_AIM OF THE TASK_.
Exactly the lines from the opening of the data through the line containing "pos 1. Feedback" should be reproduced, please, with nothing added.

_PROVIDED ENTRIES_.
—————

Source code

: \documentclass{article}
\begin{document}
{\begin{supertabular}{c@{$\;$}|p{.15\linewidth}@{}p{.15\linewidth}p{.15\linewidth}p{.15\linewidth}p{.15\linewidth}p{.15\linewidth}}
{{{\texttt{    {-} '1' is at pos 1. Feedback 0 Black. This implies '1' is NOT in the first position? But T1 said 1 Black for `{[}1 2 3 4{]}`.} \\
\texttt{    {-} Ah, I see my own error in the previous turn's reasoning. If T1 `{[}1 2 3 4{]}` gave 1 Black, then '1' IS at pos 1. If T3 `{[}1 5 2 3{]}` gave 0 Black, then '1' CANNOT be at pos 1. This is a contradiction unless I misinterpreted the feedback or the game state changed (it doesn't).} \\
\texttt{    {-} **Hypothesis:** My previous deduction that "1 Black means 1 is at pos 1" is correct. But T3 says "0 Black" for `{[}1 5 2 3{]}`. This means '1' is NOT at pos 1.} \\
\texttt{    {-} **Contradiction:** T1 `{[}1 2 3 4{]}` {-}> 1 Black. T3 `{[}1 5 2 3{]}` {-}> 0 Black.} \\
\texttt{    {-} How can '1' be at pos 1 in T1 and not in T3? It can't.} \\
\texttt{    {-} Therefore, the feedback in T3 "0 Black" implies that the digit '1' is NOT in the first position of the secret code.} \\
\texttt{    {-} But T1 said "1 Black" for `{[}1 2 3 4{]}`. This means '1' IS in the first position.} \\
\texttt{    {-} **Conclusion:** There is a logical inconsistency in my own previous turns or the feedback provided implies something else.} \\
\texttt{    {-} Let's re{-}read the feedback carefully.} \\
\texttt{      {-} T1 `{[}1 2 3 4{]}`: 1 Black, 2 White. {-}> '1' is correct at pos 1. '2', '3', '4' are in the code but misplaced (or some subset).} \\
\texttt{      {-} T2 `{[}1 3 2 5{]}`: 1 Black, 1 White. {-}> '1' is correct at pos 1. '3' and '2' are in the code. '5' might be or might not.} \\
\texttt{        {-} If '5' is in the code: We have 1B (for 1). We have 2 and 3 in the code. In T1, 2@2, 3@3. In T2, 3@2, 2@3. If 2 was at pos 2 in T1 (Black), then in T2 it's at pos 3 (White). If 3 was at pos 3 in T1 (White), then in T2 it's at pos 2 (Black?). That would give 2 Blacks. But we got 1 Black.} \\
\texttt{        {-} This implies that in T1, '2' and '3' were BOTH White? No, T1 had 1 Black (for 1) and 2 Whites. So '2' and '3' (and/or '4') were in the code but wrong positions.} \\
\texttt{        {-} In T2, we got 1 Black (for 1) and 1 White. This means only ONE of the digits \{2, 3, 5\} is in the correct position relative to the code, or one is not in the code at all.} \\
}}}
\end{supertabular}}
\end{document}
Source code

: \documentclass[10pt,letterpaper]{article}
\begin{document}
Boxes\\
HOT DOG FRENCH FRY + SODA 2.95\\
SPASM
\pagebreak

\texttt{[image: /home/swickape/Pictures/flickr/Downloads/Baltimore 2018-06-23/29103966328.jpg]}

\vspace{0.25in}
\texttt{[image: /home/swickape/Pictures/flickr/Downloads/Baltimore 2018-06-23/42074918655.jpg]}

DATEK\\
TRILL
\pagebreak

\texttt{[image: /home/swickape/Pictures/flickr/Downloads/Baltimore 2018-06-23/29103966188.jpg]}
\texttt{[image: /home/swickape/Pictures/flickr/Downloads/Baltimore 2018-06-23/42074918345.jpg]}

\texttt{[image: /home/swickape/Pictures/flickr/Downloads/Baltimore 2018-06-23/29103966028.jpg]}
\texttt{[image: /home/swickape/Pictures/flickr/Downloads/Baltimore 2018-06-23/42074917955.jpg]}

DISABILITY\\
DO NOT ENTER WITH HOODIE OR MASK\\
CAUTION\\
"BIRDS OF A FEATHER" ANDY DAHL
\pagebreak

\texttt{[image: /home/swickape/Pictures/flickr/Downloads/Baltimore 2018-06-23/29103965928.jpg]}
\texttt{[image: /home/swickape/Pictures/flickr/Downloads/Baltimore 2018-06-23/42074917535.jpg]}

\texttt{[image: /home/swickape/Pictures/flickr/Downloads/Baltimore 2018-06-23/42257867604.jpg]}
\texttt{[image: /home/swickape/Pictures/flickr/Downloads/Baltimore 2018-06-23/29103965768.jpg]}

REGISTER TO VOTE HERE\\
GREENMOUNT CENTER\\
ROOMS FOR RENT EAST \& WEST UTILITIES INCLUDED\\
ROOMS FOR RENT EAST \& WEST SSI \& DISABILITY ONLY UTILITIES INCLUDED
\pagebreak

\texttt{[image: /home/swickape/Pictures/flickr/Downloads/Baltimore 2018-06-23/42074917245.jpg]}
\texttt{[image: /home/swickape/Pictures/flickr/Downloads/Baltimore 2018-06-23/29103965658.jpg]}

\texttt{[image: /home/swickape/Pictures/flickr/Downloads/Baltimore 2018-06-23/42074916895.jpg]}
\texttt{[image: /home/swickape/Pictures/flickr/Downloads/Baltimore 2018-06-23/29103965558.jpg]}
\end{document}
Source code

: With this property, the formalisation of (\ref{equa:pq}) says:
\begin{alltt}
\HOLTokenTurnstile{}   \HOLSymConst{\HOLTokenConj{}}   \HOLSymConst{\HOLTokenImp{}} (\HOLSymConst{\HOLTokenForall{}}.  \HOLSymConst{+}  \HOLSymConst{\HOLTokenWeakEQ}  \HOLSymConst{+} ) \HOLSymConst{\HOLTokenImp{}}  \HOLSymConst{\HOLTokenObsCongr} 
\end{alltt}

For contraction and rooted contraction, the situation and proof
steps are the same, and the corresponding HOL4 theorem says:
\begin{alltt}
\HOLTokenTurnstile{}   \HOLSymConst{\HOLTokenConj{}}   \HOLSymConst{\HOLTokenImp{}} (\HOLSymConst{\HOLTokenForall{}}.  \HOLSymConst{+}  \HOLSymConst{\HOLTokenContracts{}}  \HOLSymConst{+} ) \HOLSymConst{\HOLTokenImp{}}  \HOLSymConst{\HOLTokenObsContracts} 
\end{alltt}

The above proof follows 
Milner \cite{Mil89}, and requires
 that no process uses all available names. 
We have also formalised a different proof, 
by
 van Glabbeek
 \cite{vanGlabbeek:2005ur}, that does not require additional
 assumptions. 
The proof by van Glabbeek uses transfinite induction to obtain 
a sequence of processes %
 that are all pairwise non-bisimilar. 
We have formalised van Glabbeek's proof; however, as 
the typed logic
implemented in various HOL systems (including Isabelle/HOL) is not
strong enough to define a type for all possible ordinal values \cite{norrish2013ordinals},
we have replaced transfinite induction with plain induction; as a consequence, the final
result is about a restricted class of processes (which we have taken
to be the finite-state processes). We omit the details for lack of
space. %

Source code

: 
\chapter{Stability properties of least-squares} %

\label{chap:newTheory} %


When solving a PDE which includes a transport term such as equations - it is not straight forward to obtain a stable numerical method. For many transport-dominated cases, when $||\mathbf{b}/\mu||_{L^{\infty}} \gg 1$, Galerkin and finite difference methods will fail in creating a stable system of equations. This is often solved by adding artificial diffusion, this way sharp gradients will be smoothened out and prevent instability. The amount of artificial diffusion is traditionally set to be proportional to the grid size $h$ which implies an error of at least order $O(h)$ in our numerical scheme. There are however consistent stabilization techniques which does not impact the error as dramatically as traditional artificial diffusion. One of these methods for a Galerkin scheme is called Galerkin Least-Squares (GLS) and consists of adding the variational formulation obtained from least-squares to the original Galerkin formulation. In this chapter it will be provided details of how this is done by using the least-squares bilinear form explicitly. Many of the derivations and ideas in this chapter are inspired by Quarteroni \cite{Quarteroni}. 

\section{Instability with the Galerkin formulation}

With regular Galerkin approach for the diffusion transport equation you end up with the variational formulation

—————

_WRITTEN ANSWER_.
Source code

: \documentclass{article}
\begin{document}
{\begin{supertabular}{c@{$\;$}|p{.15\linewidth}@{}p{.15\linewidth}p{.15\linewidth}p{.15\linewidth}p{.15\linewidth}p{.15\linewidth}}
{{{\texttt{    {-} '1' is at pos 1. Feedback 0 Black. This implies '1' is NOT in the first position? But T1 said 1 Black for `{[}1 2 3 4{]}`.} \\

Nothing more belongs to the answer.